How do you realise and appreciate the hard work your parents did to provide for you?


From a parenting and pastoral counseling perspective, I’ve learned that we don’t usually realize or appreciate our parents’ hard work all at once. My own children rarely appreciated what their mother and I accomplished for them until they were well into their late 20’s. For most of us, and I am speaking of myself here, that appreciation grows with time, maturity, and responsibility. Scripture frames this clearly: honoring our father and mother is not merely an emotional posture but an active, lifelong calling with real consequences and blessings attached (Exod 20:12; Eph 6:1–3; Deut 5:16). Honor, in the biblical sense, means recognizing the weight, value, and cost. It means acknowledging that who we are did not emerge in a vacuum but was shaped by years of unseen sacrifice. 

I’ve found that appreciation deepens when we begin to understand what our parents carried. As we step into adulthood and face bills, stress, exhaustion, and responsibility ourselves, we start to see the quiet decisions they made, working jobs they may not have loved, stretching limited resources, setting aside their own desires, and showing up day after day anyway. Scripture invites us not to discard their wisdom once we’re independent, but to bind their instruction to our hearts so that it continues to guide us, protect us, and speak to us throughout life (Prov 6:20–22). Their labor was not only about provision; it was about formation. 

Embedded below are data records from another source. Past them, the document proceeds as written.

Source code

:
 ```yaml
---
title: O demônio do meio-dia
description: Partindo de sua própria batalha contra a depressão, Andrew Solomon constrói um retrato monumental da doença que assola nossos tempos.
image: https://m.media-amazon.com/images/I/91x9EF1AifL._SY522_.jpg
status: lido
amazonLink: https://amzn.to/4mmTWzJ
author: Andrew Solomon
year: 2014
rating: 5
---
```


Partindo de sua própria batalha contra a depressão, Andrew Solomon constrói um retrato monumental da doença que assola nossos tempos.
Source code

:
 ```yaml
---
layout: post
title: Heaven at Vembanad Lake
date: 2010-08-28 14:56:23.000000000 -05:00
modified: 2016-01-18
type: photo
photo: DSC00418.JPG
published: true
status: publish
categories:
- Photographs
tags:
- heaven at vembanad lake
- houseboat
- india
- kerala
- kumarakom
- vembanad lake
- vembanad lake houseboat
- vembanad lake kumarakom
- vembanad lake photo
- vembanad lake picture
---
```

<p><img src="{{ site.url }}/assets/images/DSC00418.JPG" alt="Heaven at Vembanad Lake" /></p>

The Bible repeatedly teaches that parental instruction is meant to shape character, not just behavior. A father’s instruction and a mother’s law are described as a graceful ornament and a protective chain, something that distinguishes us and guards us, not something that confines us (Prov 1:8–9). When we begin to live out those values, integrity, diligence, faithfulness, and perseverance, we are honoring the work they poured into us. In that sense, gratitude becomes embodied rather than merely spoken. 

Scripture also reminds us that appreciation does not expire when parents age or can no longer provide for their children. We are commanded not to despise our parents when they are old, but to listen, care, and show reverence even when the roles begin to reverse (Prov 23:22; Lev 19:3). Paul echoes this by teaching that caring for one’s parents is an act of godliness and something pleasing to God (1 Tim 5:4). Honoring them later in life is not repayment born of guilt; it is the natural continuation of a relationship built on love and sacrifice. 

Throughout Scripture, we see this lived out in real lives. Joseph honored his father by providing for him and his entire household during the famine, using the position God gave him to protect the one who once protected him (Gen 47:11–12). Ruth’s devotion to her mother-in-law was publicly recognized as costly, faithful love, and God honored that sacrifice (Ruth 2:11–12). These examples remind us that honoring parents often involves tangible action, not just internal appreciation. 

I’ve also learned that gratitude grows when we speak it. Saying out loud what we noticed, asking our parents about their struggles, listening to their stories, and acknowledging what they gave, even imperfectly, brings clarity and healing. Scripture warns strongly against contempt, mockery, or neglect toward parents (Prov 20:20; Prov 30:17), not because God is harsh, but because contempt corrodes the soul. By contrast, a wise son or daughter brings joy to their parents by living wisely and receiving instruction with humility (Prov 15:20; Prov 13:1). 

Ultimately, we realize and appreciate our parents’ hard work most deeply when we become the kind of people their sacrifice made possible, people who value wisdom, carry responsibility well, and pass on what we were given. Children’s children are called a crown to the aged, and a parent’s glory is seen in the lives their children go on to live (Prov 17:6). When we honor our parents in word, action, and character, we honor not only them, but the God who used their imperfect faithfulness to shape our lives. 

It’s also important for us to acknowledge, honestly and gently, that not all of us grew up under ideal or even safe circumstances. I include myself in that. Because of the abuse I experienced, my early perspective was shaped more by pain and survival than by gratitude. For a long time, I could not see my adoptive parents clearly, let alone appreciate what they had done for me. It wasn’t until I was in my mid-thirties, after significant healing and reflection, that my perspective began to change. With that change came the ability to separate sin from struggle, brokenness from intent, and failure from effort. 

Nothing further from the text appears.